The goal of this project is to fine-tune a model to get a better result on the task of to the task of extracting data into a structured format (JSON).
You will need to provide the output schema in openapi format and the text (context).
The project is divided between notebook for the fine-tuning, quantization and evaluation and python files.
Source | Description |
---|---|
➡️ Gemma-2 Finetuning | A notebook that shows how tofine-tune and quantize gemma2-2b-it using the unsloth and hugging-face libraries. |
➡️ Server | A simple flask REST server using llama-cpp with a 4 bit quantized model. |
➡️ CI/CD | A github action consisting of a formatting/linting step with ruff, testing with pytest and building the docker image. |
➡️ Dockerfile | A mutlistage dockerfile to build the server with gunicorn. |
The different finetuned models can be found in safetensors and GGUF format (4bit, 8bit) on the hugging-face hub at bastienp/Gemma-2-2B-it-JSON-data-extration.
Note: It also gives more details on how to use it with llama-cpp or unsloth.
Recommended: Use the fast Python package installer and resolver uv from astral.
Alternatively, you can replace this command with pip.

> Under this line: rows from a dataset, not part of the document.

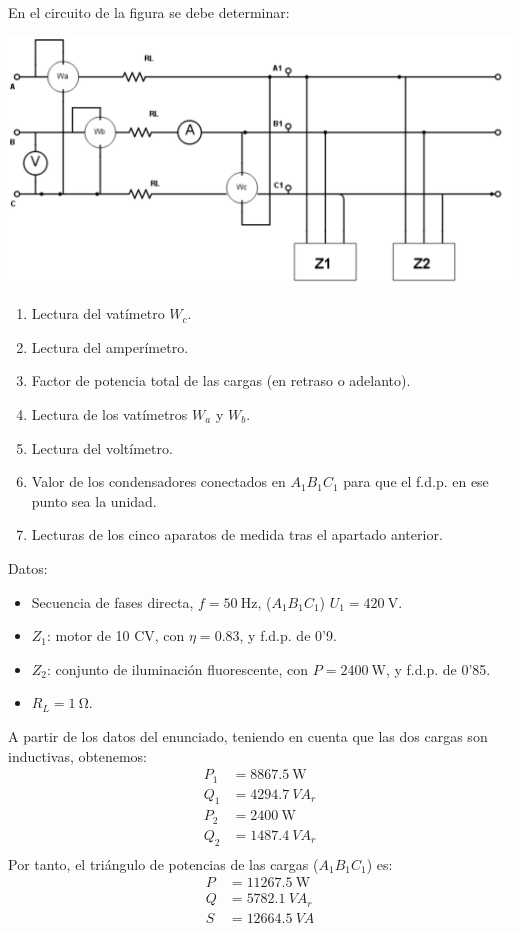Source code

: \documentclass[12pt]{article}
\begin{document}
En el circuito de la figura se debe determinar:

\begin{center}
  \includegraphics[scale=0.4]{figs/FiguraBT3.pdf}
\end{center}

\begin{enumerate}
\item Lectura del vatímetro $W_c$.
\item Lectura del amperímetro.
\item Factor de potencia total de las cargas (en retraso o
  adelanto).
\item Lectura de los vatímetros $W_a$ y $W_b$.
\item Lectura del voltímetro.
\item Valor de los condensadores conectados en $A_1B_1C_1$ para
  que el f.d.p. en ese punto sea la unidad.
\item Lecturas de los cinco aparatos de medida tras el apartado
  anterior.
\end{enumerate}

Datos:
\begin{itemize}
\item Secuencia de fases directa, $f = \SI{50}{\hertz}$, ($A_1B_1C_1$)
  $U_1 = \SI{420}{\volt}$.
\item $Z_1$: motor de 10 CV, con $\eta = 0.83$, y f.d.p. de 0'9.
\item $Z_2$: conjunto de iluminación fluorescente, con
  $P = \SI{2400}{\watt}$, y f.d.p. de 0'85.
\item $R_L = \SI{1}{\ohm}$.
\end{itemize}

\noindent\hrulefill

A partir de los datos del enunciado, teniendo en cuenta que las dos
cargas son inductivas, obtenemos:
\begin{align*}
  P_1 &= \SI{8867.5}{\watt}\\
  Q_1 &= \SI{4294.7}{VA}_r\\
  P_2 &= \SI{2400}{\watt}\\
  Q_2 &= \SI{1487.4}{VA}_r\\
\end{align*}
Por tanto, el triángulo de potencias de las cargas ($A_1B_1C_1$) es:
\begin{align*}
  P &= \SI{11267.5}{\watt}\\
  Q &= \SI{5782.1}{VA}_r\\
  S &= \SI{12664.5}{VA}\\
\end{align*}
\end{document}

You can find the documentation for installing uv here.
- Sync the dependencies with uv
uv venv .venv
source .venv/bin/activate
uv sync --all-extras --dev # in addition it adds pytest and ruff
- Launch a flask dev server
flask --app src.web.app run --debug
To reproduce the fine-tuning, the easiest way is to use Google Collab (the free version is sufficient).
- Run the tests (API testing)
pytest
Note: An example of how to call the API and the prompt format can be found in examplesexample_api_call.py
.
In order to deploy the model the easiest way to go is to use the provided docker image.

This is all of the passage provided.